An Autumn Walk Along the Hudson

It's the day after Thanksgiving. The stores are crowded, the movie you want to see is sold out, you've got enough leftovers for dinner, so what to do?

Put on a jacket, gloves and a hat and walk due west. Way west to the Hudson River! Down the stairs at 68th Street, look both ways before you cross the bike path, and you'll find yourself in a section of Riverside Park that extends Fredrick Law Olmstead's vision for 21.5 more acres and opens up a whole new venue for getting outdoors in the big city.

Let's go back to the beginning. In the 17th Century, the Riverside Park area was known as "Bloemendal", Dutch for "vale of flowers". By the mid 1800's New York's growing population had pushed north and the verdant countryside became more residential. A steam rail service that connected the city with upstate ran along the river's edge and in 1869 Cornelius Vanderbilt acquired the land on the water's edge and began to build the New York Central Railroad Yard.

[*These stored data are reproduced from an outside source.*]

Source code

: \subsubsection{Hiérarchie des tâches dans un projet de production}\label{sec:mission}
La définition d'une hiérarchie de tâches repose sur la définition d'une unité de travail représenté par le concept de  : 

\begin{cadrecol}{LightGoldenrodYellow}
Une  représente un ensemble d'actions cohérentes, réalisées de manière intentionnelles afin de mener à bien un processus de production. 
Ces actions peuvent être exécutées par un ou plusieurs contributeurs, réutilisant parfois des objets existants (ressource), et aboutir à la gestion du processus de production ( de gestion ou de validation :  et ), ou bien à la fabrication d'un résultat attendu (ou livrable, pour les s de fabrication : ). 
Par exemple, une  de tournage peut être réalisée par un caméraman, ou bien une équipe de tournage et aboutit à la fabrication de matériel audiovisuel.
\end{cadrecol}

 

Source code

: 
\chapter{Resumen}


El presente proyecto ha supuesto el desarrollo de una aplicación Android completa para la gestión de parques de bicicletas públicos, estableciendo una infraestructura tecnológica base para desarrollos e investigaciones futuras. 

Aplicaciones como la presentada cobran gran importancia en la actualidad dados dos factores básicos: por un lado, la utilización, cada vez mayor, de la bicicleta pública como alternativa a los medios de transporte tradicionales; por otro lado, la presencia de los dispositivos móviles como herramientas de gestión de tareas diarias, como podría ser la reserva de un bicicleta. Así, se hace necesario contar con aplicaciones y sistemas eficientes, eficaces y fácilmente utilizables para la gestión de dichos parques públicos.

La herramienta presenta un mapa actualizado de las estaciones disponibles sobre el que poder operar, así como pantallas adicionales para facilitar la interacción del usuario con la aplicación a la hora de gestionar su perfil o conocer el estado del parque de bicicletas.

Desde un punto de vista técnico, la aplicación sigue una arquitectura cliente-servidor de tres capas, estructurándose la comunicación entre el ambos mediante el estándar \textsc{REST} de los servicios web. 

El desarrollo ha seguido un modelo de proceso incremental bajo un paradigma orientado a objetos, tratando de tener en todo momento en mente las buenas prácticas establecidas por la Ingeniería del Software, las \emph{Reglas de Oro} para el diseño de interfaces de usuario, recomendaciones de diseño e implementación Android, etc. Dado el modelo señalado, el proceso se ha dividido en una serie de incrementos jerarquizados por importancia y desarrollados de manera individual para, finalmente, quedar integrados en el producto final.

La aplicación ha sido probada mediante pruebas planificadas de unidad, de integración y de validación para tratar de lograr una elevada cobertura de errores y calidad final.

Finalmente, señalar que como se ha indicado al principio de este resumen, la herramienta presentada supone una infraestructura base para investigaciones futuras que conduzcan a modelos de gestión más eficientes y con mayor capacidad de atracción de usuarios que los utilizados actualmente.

This series of waterfront structures served as the main loading facility for cargo from ships and barges to be received or shipped out. A remarkable system of Gantry ramps allowed boxcars to roll on and off barges that traversed the Hudson River. The piers in the 60th Street Yard were angled to the southwest from the shoreline to allow trains to pull onto the piers from the north-south tracks in the yard. South of 59th Street, the piers were built perpendicular to the tracks.

With the decline of passenger rail travel and the shift of rail freight to trucks, the Penn Central Railroad (the successor to the New York Central) went bankrupt in 1970 and the yards closed. The next year a spectacular fire burned 4 of the piers and left nothing but a twisted skeleton of steel which remains to this day.

Since that time this area along the Hudson had been a sort of no-man's land until Donald Trump bought the rights to the property and began to plan a new residential and commercial development. His proposals were debated until finally an agreement was reached in 1992 that provided for several high rise apartment buildings, the relocation of part of the elevated highway and a new waterfront park.

The result is Riverside Park South - stretching from 72nd Street to 59th Street, this new section of the Park is an oasis from the hoards of people who converge on the more famous Central Park. Wooden walkways and concrete paths cut through grasses and wildflowers with plenty of benches and spots to stop and enjoy the view. A 715 foot long recreational pier is a haven for fishermen or anyone who just likes to watch the water traffic. And the hulking remains of the area's past remind us of the days before superhighways and jets when iron tracks were the city's lifeline. There is even an original New York Central steam locomotive, built in 1945 and identical to the kind that moved freight cars along these tracks years ago.

This is an amazing place to go for a walk and soak up a little history while you breath the fresh air. Sure, it's windy, but the pleasure of being outside and in a wide open space is intoxicating. The holidays are upon us. Take a little break and go! You'll enjoy it!